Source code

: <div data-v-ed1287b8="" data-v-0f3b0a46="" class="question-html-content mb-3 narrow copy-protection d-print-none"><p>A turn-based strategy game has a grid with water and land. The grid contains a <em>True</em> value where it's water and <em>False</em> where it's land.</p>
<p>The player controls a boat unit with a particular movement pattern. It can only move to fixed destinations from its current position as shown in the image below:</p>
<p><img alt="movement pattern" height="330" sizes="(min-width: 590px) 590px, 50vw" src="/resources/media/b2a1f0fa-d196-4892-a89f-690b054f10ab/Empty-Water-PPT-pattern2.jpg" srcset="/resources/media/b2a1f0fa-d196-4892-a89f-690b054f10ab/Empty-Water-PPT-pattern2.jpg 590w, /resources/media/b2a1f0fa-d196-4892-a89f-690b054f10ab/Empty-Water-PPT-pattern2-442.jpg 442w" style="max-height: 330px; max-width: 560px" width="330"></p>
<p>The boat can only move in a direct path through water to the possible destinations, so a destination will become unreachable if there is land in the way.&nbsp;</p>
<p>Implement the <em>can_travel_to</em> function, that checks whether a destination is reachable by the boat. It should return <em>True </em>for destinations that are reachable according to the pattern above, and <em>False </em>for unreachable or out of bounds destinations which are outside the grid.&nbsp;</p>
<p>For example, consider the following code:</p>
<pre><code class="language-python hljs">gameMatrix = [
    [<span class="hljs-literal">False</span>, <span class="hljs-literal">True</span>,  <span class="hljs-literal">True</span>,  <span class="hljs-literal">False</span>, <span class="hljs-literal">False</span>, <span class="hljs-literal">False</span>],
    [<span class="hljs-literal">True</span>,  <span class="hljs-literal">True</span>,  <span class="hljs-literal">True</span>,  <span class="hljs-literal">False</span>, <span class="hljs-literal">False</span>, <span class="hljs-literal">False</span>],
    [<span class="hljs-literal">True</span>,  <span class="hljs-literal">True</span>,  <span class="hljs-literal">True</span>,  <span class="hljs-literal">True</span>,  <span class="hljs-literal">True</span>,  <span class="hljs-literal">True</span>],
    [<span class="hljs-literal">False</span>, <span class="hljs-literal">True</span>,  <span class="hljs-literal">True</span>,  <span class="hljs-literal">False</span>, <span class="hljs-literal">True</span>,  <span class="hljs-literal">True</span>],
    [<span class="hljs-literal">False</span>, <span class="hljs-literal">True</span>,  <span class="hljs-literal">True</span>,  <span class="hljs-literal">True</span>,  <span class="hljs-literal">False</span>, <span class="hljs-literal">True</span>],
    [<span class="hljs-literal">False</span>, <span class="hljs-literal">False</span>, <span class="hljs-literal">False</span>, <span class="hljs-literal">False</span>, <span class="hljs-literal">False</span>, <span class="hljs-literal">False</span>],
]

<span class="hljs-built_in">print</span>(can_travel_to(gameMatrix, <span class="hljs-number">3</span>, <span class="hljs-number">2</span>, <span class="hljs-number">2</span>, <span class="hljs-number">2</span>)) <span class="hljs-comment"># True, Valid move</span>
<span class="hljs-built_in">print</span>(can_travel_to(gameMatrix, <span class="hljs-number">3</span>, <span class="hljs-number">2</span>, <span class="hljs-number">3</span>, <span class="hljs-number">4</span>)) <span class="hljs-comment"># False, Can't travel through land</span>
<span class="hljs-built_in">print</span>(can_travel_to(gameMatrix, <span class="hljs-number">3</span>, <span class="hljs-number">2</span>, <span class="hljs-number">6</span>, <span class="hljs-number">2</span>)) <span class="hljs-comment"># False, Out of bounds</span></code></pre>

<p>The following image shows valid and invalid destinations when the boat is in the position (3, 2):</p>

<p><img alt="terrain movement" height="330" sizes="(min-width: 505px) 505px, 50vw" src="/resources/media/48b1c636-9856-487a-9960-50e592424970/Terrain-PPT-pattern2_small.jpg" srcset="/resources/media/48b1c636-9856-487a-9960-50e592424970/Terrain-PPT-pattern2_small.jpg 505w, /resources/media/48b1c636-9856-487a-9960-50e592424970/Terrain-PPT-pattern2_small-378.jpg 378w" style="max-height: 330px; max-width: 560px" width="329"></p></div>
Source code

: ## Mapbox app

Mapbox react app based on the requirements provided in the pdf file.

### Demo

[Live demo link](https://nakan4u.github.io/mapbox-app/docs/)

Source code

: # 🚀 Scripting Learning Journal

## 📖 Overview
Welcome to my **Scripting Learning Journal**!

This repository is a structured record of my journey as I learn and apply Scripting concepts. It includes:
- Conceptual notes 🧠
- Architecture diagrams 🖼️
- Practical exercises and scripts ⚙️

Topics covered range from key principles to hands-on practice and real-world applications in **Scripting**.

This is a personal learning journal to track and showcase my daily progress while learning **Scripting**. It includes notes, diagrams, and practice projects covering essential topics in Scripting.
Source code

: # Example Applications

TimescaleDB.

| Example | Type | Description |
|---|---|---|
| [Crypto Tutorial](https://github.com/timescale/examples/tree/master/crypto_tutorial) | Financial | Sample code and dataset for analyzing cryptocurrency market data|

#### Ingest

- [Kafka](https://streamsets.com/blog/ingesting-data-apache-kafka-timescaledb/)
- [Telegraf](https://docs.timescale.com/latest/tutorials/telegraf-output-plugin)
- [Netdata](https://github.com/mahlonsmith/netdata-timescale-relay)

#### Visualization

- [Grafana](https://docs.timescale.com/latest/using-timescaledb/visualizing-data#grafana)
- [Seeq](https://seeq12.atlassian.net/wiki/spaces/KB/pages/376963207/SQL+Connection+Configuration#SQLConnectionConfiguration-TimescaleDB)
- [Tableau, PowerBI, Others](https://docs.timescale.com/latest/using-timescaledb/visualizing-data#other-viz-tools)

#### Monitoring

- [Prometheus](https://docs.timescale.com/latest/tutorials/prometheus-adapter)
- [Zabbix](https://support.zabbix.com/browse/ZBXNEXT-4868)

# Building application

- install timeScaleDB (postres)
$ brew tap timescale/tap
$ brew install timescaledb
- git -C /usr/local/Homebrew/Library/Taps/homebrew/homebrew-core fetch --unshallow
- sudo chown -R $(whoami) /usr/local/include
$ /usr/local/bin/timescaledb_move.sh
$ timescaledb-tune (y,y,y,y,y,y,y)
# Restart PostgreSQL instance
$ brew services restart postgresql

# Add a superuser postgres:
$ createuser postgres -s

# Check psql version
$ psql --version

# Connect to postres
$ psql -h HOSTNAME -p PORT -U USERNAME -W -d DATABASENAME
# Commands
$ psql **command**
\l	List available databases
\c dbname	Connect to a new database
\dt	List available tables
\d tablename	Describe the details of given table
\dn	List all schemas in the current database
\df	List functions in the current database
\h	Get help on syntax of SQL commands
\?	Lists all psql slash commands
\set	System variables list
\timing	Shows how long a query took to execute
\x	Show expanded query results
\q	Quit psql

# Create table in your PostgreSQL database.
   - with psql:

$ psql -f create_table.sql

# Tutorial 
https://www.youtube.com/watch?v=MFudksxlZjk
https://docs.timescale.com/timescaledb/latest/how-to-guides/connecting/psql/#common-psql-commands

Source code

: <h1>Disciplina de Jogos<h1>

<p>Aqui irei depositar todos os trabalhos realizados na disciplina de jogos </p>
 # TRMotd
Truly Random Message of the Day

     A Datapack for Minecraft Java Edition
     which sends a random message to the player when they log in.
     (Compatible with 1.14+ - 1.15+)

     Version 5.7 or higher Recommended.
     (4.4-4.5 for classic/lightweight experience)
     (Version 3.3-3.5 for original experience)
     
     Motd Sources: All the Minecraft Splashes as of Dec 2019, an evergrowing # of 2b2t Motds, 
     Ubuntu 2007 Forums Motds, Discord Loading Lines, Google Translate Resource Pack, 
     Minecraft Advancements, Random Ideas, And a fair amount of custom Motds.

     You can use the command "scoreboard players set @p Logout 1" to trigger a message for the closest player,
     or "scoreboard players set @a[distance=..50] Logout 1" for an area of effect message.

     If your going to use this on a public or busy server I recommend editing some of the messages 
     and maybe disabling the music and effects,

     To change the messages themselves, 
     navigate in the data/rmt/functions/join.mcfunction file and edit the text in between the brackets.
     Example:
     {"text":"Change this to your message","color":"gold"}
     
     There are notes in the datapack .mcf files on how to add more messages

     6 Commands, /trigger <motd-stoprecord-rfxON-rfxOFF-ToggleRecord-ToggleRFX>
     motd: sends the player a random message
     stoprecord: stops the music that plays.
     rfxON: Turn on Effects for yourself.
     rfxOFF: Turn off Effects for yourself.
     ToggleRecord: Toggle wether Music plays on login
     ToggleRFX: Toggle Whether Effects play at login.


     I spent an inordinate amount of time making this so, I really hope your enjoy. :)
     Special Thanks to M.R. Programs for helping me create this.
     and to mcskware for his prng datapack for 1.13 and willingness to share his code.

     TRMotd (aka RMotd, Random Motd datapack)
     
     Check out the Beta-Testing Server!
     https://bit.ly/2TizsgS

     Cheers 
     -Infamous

◆ **Task statement**:
Collect the complete line wherever the string "diagrams" appears in the records.

◆ **Written answer**:
- Architecture diagrams 🖼️
This is a personal learning journal to track and showcase my daily progress while learning **Scripting**. It includes notes, diagrams, and practice projects covering essential topics in Scripting.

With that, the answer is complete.